## Your objective
The data must be given again exactly as written, with all images omitted.

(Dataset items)
=-=-=-=-=

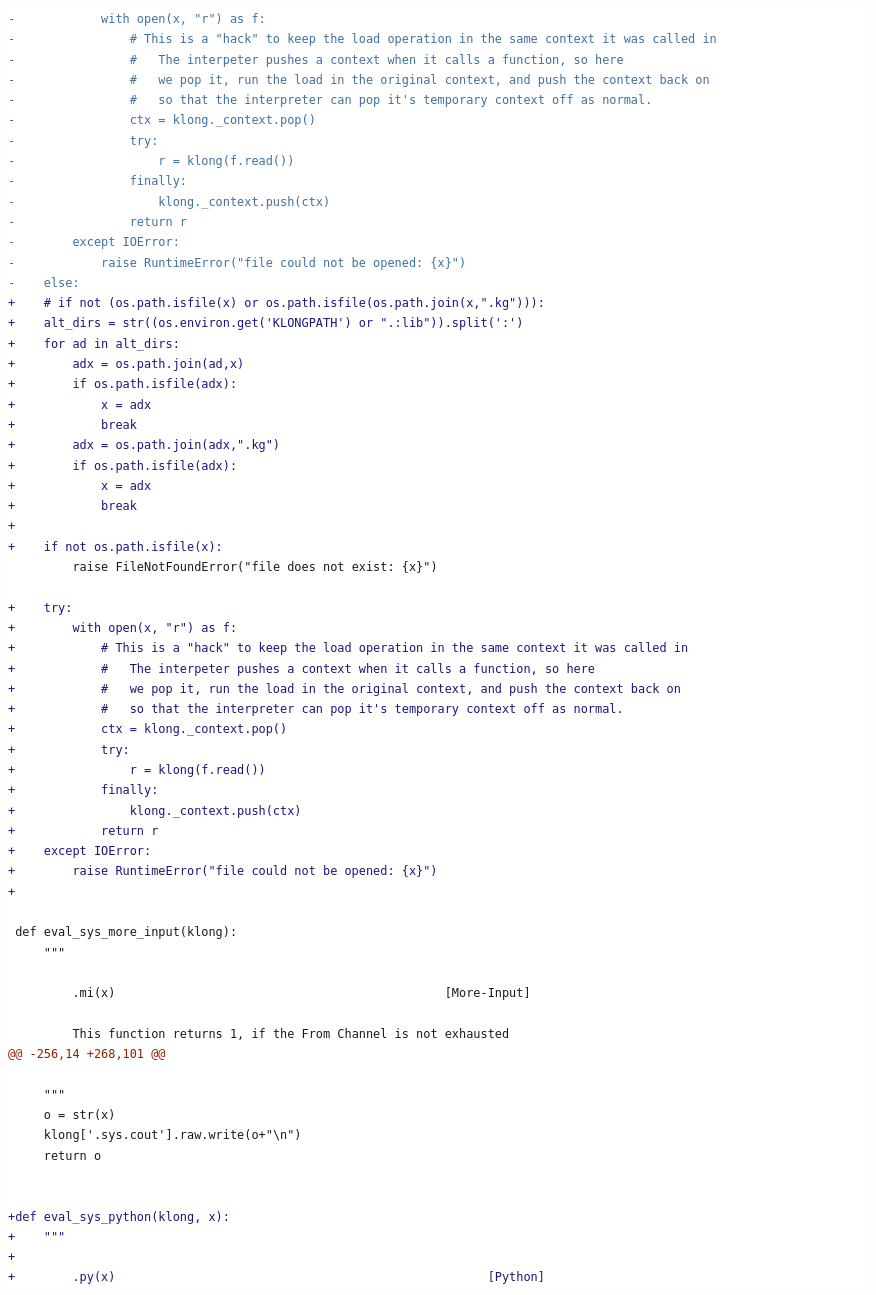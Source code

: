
 ```diff
-            with open(x, "r") as f:
-                # This is a "hack" to keep the load operation in the same context it was called in
-                #   The interpeter pushes a context when it calls a function, so here
-                #   we pop it, run the load in the original context, and push the context back on
-                #   so that the interpreter can pop it's temporary context off as normal.
-                ctx = klong._context.pop()
-                try:
-                    r = klong(f.read())
-                finally:
-                    klong._context.push(ctx)
-                return r
-        except IOError:
-            raise RuntimeError("file could not be opened: {x}")
-    else:
+    # if not (os.path.isfile(x) or os.path.isfile(os.path.join(x,".kg"))):
+    alt_dirs = str((os.environ.get('KLONGPATH') or ".:lib")).split(':')
+    for ad in alt_dirs:
+        adx = os.path.join(ad,x)
+        if os.path.isfile(adx):
+            x = adx
+            break
+        adx = os.path.join(adx,".kg")
+        if os.path.isfile(adx):
+            x = adx
+            break
+
+    if not os.path.isfile(x):
         raise FileNotFoundError("file does not exist: {x}")
 
+    try:
+        with open(x, "r") as f:
+            # This is a "hack" to keep the load operation in the same context it was called in
+            #   The interpeter pushes a context when it calls a function, so here
+            #   we pop it, run the load in the original context, and push the context back on
+            #   so that the interpreter can pop it's temporary context off as normal.
+            ctx = klong._context.pop()
+            try:
+                r = klong(f.read())
+            finally:
+                klong._context.push(ctx)
+            return r
+    except IOError:
+        raise RuntimeError("file could not be opened: {x}")
+
 
 def eval_sys_more_input(klong):
     """
 
         .mi(x)                                              [More-Input]
 
         This function returns 1, if the From Channel is not exhausted
@@ -256,14 +268,101 @@
 
     """
     o = str(x)
     klong['.sys.cout'].raw.write(o+"\n")
     return o
 
 
+def eval_sys_python(klong, x):
+    """
+    
+        .py(x)                                                    [Python]
```
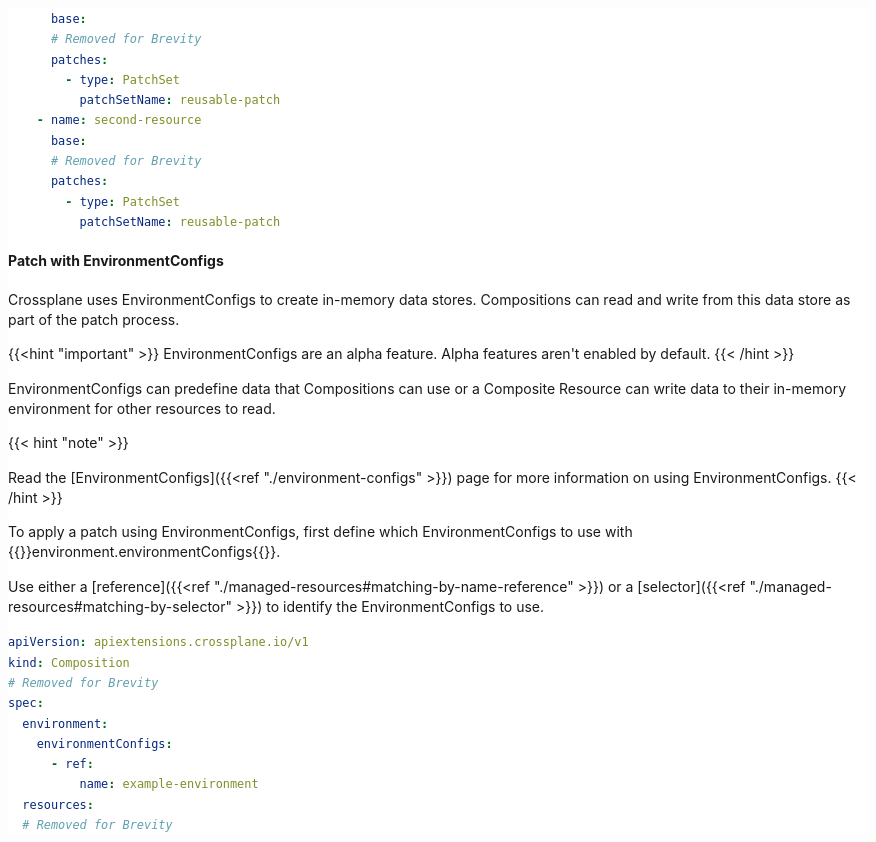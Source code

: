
 ```yaml {copy-lines="none",label="patchset"}
      base:
      # Removed for Brevity
      patches:
        - type: PatchSet
          patchSetName: reusable-patch
    - name: second-resource
      base:
      # Removed for Brevity
      patches:
        - type: PatchSet
          patchSetName: reusable-patch
```

#### Patch with EnvironmentConfigs 

Crossplane uses EnvironmentConfigs to create in-memory data stores. Compositions 
can read and write from this data store as part of the patch process. 

{{<hint "important" >}}
EnvironmentConfigs are an alpha feature. Alpha features aren't enabled by
default. 
{{< /hint >}}

 EnvironmentConfigs can predefine data that Compositions can use
 or a Composite Resource can write data to their in-memory environment for other
 resources to read. 


{{< hint "note" >}}
 
Read the [EnvironmentConfigs]({{<ref "./environment-configs" >}}) page for 
more information on using EnvironmentConfigs.
{{< /hint >}}

To apply a patch using EnvironmentConfigs, first define which EnvironmentConfigs
to use with 
{{<hover label="envselect" line="6">}}environment.environmentConfigs{{</hover>}}. 




Use either a
[reference]({{<ref "./managed-resources#matching-by-name-reference" >}})
or a [selector]({{<ref "./managed-resources#matching-by-selector" >}}) to
identify the EnvironmentConfigs to use.


```yaml {label="envselect",copy-lines="none"}
apiVersion: apiextensions.crossplane.io/v1
kind: Composition
# Removed for Brevity
spec:
  environment:
    environmentConfigs:
      - ref:
          name: example-environment
  resources:
  # Removed for Brevity
```
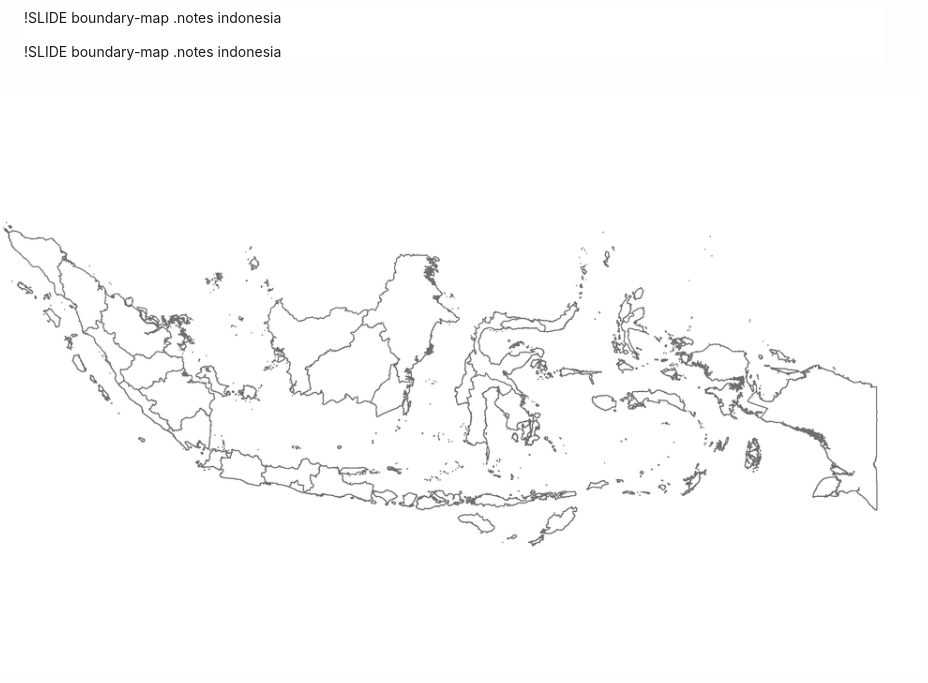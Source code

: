 !SLIDE boundary-map
.notes indonesia

<img src="idn2.png" style="position:absolute; top:50px; left:-40px; width:1100px; height:700px"/>

!SLIDE boundary-map
.notes indonesia

<img src="idn2.png" style="position:absolute; top:50px; left:-40px; width:1100px; height:700px"/>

=-=-=-=-=

## Completed task
Source code

:
 ```diff
-            with open(x, "r") as f:
-                # This is a "hack" to keep the load operation in the same context it was called in
-                #   The interpeter pushes a context when it calls a function, so here
-                #   we pop it, run the load in the original context, and push the context back on
-                #   so that the interpreter can pop it's temporary context off as normal.
-                ctx = klong._context.pop()
-                try:
-                    r = klong(f.read())
-                finally:
-                    klong._context.push(ctx)
-                return r
-        except IOError:
-            raise RuntimeError("file could not be opened: {x}")
-    else:
+    # if not (os.path.isfile(x) or os.path.isfile(os.path.join(x,".kg"))):
+    alt_dirs = str((os.environ.get('KLONGPATH') or ".:lib")).split(':')
+    for ad in alt_dirs:
+        adx = os.path.join(ad,x)
+        if os.path.isfile(adx):
+            x = adx
+            break
+        adx = os.path.join(adx,".kg")
+        if os.path.isfile(adx):
+            x = adx
+            break
+
+    if not os.path.isfile(x):
         raise FileNotFoundError("file does not exist: {x}")
 
+    try:
+        with open(x, "r") as f:
+            # This is a "hack" to keep the load operation in the same context it was called in
+            #   The interpeter pushes a context when it calls a function, so here
+            #   we pop it, run the load in the original context, and push the context back on
+            #   so that the interpreter can pop it's temporary context off as normal.
+            ctx = klong._context.pop()
+            try:
+                r = klong(f.read())
+            finally:
+                klong._context.push(ctx)
+            return r
+    except IOError:
+        raise RuntimeError("file could not be opened: {x}")
+
 
 def eval_sys_more_input(klong):
     """
 
         .mi(x)                                              [More-Input]
 
         This function returns 1, if the From Channel is not exhausted
@@ -256,14 +268,101 @@
 
     """
     o = str(x)
     klong['.sys.cout'].raw.write(o+"\n")
     return o
 
 
+def eval_sys_python(klong, x):
+    """
+    
+        .py(x)                                                    [Python]
```
Source code

:
 ```yaml {copy-lines="none",label="patchset"}
      base:
      # Removed for Brevity
      patches:
        - type: PatchSet
          patchSetName: reusable-patch
    - name: second-resource
      base:
      # Removed for Brevity
      patches:
        - type: PatchSet
          patchSetName: reusable-patch
```

#### Patch with EnvironmentConfigs 

Crossplane uses EnvironmentConfigs to create in-memory data stores. Compositions 
can read and write from this data store as part of the patch process. 

{{<hint "important" >}}
EnvironmentConfigs are an alpha feature. Alpha features aren't enabled by
default. 
{{< /hint >}}

 EnvironmentConfigs can predefine data that Compositions can use
 or a Composite Resource can write data to their in-memory environment for other
 resources to read. 


{{< hint "note" >}}
 
Read the [EnvironmentConfigs]({{<ref "./environment-configs" >}}) page for 
more information on using EnvironmentConfigs.
{{< /hint >}}

To apply a patch using EnvironmentConfigs, first define which EnvironmentConfigs
to use with 
{{<hover label="envselect" line="6">}}environment.environmentConfigs{{</hover>}}. 




Use either a
[reference]({{<ref "./managed-resources#matching-by-name-reference" >}})
or a [selector]({{<ref "./managed-resources#matching-by-selector" >}}) to
identify the EnvironmentConfigs to use.


```yaml {label="envselect",copy-lines="none"}
apiVersion: apiextensions.crossplane.io/v1
kind: Composition
# Removed for Brevity
spec:
  environment:
    environmentConfigs:
      - ref:
          name: example-environment
  resources:
  # Removed for Brevity
```
Source code

: !SLIDE boundary-map
.notes indonesia

<img src="idn2.png" style="position:absolute; top:50px; left:-40px; width:1100px; height:700px"/>

!SLIDE boundary-map
.notes indonesia

<img src="idn2.png" style="position:absolute; top:50px; left:-40px; width:1100px; height:700px"/>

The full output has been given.